El golpe más duro: la muerte de Nuri
Aldo jura que el hecho de haber quedado huérfano de padre a los 7 años en un país desconocido, la miseria y el desarraigo, no representaron golpes tan duros como la muerte de su hija mayor, Nuri, el 11 de febrero de 2015, a raíz de un accidente automovilístico en la Ruta 40.
Nuri, que tenía 29 años y estaba embarazada de dos meses, había sido Reina Nacional de la Vendimia en 2005 y es recordada como una de las soberanas más queridas de la historia. La muerte conmocionó a Pareditas y a todo Mendoza.
“Creo que nunca había llorado hasta que murió ella. No sé cómo hago para seguir adelante, pero la vida continúa y el mundo sigue andando. Esto no me pasó solo a mí, sino a mucha gente. El trabajo entretiene, pero el dolor se siente profundo y nunca se va. La angustia, la desesperación siguen latentes y hubiese dado lo que sea para que no sucediera”, reflexiona.
El año pasado, Aldo tuvo otra alerta que lo obligó a modificar sus prioridades: sufrió un infarto y debió ser sometido a un bypass.
“Ya no le doy importancia a cosas superfluas. Las preocupaciones se calmaron”, confiesa este italiano duro como el roble que lleva más de 60 años como proveedor de marcas relevantes de hierbas y aromáticas como La Virginia, Menoyo o Alicante, entre otras.
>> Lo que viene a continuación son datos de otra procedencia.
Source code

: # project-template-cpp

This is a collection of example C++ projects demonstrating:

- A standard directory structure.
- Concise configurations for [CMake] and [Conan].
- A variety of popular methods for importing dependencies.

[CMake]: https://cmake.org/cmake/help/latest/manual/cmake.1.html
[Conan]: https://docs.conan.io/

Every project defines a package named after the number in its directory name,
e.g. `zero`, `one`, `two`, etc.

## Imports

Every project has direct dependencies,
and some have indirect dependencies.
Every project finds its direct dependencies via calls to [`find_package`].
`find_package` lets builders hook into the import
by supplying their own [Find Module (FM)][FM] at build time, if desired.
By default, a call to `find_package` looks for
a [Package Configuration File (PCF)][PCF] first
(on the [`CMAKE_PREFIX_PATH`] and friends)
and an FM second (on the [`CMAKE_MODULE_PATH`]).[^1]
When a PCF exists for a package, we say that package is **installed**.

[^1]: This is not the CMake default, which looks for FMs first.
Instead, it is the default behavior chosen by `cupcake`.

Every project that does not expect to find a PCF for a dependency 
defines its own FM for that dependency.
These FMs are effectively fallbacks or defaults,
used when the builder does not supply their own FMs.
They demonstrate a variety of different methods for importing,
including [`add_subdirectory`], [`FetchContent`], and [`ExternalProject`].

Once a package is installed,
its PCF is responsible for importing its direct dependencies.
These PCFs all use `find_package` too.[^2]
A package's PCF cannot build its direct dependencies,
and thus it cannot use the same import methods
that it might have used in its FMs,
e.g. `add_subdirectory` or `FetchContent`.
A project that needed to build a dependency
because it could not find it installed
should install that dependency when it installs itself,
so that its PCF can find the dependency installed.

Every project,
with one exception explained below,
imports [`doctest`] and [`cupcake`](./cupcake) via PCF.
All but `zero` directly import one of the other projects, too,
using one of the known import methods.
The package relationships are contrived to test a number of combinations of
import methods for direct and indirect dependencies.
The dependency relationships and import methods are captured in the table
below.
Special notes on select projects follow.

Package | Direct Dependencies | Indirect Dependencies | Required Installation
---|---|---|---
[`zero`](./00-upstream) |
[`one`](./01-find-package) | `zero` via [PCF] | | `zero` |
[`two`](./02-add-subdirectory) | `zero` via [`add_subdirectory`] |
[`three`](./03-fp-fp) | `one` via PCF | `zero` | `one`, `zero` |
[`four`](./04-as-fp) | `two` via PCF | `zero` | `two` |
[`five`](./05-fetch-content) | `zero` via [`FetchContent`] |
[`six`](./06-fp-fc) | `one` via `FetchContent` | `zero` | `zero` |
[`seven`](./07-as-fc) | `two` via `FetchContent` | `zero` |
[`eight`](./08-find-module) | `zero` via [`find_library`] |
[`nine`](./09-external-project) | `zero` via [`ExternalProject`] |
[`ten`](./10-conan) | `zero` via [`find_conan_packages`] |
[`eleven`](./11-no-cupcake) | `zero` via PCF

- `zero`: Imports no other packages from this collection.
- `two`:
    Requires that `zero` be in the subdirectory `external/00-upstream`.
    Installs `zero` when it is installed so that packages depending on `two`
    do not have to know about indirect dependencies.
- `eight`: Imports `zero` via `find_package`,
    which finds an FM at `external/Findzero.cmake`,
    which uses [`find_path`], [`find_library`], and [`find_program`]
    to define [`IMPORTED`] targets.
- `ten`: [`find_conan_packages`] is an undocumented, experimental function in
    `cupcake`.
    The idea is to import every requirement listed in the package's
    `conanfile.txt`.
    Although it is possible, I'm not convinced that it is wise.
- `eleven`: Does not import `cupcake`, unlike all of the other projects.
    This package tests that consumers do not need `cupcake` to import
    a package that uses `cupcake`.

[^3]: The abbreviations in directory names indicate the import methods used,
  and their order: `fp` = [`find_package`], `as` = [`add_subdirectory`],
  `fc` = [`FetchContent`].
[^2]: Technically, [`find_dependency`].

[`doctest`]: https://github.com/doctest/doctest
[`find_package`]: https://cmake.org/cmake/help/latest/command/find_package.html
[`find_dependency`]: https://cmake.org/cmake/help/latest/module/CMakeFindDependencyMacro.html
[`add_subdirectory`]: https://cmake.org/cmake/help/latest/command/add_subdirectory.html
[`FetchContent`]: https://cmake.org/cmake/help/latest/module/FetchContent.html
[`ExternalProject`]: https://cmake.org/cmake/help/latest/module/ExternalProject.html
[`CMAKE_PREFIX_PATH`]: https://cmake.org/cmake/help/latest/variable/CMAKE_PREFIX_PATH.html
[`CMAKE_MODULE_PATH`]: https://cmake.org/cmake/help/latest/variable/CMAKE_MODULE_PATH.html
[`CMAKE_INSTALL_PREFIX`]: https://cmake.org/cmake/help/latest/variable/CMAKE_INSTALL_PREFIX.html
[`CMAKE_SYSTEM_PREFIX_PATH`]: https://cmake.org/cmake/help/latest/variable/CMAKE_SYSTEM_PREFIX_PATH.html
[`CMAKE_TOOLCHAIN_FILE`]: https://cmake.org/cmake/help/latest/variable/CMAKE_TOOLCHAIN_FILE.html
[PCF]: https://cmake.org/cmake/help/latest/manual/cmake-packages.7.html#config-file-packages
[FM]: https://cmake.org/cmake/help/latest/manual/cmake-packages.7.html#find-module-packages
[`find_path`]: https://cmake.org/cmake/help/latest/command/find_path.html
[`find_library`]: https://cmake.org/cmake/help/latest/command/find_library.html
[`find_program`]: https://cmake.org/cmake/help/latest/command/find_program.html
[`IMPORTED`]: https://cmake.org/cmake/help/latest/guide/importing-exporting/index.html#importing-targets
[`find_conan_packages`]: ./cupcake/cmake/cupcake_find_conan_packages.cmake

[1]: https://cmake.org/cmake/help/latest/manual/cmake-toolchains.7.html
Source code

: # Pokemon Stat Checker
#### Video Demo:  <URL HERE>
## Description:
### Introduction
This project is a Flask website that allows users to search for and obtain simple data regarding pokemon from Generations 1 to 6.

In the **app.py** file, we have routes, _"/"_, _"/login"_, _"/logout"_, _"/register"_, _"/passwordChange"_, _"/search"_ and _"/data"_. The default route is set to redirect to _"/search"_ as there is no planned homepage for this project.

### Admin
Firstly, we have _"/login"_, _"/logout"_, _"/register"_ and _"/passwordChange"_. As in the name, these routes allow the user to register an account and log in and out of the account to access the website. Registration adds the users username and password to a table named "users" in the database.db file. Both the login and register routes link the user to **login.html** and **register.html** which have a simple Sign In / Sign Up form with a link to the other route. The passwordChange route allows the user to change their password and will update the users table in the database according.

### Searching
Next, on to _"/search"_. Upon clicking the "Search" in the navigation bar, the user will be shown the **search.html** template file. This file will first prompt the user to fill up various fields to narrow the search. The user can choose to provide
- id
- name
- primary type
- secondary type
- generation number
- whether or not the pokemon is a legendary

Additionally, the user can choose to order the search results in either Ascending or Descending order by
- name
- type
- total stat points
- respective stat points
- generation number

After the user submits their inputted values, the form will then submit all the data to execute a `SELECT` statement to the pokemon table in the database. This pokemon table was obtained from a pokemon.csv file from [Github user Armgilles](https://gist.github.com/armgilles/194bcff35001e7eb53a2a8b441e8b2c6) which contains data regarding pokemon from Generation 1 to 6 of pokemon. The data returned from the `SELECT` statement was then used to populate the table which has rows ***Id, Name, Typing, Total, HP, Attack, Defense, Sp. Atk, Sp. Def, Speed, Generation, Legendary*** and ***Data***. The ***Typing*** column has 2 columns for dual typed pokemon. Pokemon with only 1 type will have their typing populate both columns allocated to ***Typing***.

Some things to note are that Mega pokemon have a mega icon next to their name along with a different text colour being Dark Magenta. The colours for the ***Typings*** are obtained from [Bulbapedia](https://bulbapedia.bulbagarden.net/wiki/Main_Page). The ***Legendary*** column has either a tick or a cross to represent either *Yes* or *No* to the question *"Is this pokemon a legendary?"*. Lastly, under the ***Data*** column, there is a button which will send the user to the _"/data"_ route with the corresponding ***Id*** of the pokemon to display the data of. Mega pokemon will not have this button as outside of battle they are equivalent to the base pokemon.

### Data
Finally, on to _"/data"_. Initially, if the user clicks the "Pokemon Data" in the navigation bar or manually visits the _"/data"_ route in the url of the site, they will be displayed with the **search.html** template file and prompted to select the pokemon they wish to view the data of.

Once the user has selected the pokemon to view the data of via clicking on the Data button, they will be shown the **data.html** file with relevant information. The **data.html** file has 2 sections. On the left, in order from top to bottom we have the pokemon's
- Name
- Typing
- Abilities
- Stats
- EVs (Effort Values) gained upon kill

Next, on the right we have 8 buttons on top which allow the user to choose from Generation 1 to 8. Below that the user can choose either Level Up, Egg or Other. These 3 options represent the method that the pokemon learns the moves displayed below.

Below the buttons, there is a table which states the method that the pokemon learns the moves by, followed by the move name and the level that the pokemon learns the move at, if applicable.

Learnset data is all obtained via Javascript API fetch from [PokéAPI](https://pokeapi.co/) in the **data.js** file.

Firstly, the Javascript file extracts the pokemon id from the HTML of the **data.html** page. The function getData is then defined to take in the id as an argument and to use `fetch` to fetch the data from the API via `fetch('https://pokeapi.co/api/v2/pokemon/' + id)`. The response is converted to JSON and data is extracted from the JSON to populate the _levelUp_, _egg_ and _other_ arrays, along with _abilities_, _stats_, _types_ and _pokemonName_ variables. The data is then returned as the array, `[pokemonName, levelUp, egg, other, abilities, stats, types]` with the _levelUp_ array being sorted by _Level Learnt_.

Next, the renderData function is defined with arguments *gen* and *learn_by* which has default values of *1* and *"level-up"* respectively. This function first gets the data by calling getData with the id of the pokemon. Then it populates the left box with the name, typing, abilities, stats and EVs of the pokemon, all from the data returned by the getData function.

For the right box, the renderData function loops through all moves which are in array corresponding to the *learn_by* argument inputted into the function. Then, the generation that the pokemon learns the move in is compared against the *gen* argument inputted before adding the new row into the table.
-¿Cuál es su fórmula del éxito en el trabajo?
-La perseverancia. El levantarse al caer y seguir adelante. También el ahorro, por supuesto. Hoy estoy tranquilo porque les dejo a mis hijos una empresa que funciona y en la que ellos ya trabajan desde hace años. Empecé de a poco, paso a paso, sin que nadie me regalara nada. Por mis orígenes me considero humilde, no sé si merecía tanto, aunque en el fondo uno conserva el “enanito del ego” que a veces viene a golpear el pecho.